▶ Work order
Search the entries for lines that contain the word "implementación", and report each one found.

-------- Extracted entries

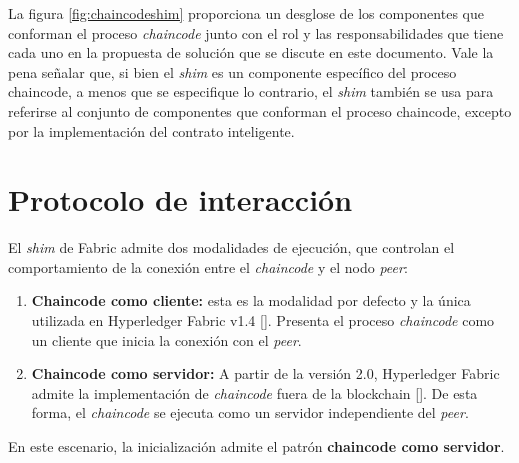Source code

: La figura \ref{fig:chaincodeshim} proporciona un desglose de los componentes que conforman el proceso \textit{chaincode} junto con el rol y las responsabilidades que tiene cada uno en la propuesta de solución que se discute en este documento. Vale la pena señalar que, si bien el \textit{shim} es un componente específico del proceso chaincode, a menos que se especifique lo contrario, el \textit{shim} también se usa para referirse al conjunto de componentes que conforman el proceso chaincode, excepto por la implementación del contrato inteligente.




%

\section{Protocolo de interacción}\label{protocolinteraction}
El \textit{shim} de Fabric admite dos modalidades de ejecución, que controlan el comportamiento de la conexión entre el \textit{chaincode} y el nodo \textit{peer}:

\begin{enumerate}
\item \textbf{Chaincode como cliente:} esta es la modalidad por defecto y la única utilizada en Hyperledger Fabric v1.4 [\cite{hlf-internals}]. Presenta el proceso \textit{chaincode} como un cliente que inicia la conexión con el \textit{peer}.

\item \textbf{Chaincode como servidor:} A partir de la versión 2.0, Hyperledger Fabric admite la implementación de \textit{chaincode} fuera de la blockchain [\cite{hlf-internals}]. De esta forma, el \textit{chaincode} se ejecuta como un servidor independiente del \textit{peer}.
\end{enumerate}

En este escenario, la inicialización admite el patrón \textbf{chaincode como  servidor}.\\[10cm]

----------------

▶ Worked solution
: La figura \ref{fig:chaincodeshim} proporciona un desglose de los componentes que conforman el proceso \textit{chaincode} junto con el rol y las responsabilidades que tiene cada uno en la propuesta de solución que se discute en este documento. Vale la pena señalar que, si bien el \textit{shim} es un componente específico del proceso chaincode, a menos que se especifique lo contrario, el \textit{shim} también se usa para referirse al conjunto de componentes que conforman el proceso chaincode, excepto por la implementación del contrato inteligente.
\item \textbf{Chaincode como servidor:} A partir de la versión 2.0, Hyperledger Fabric admite la implementación de \textit{chaincode} fuera de la blockchain [\cite{hlf-internals}]. De esta forma, el \textit{chaincode} se ejecuta como un servidor independiente del \textit{peer}.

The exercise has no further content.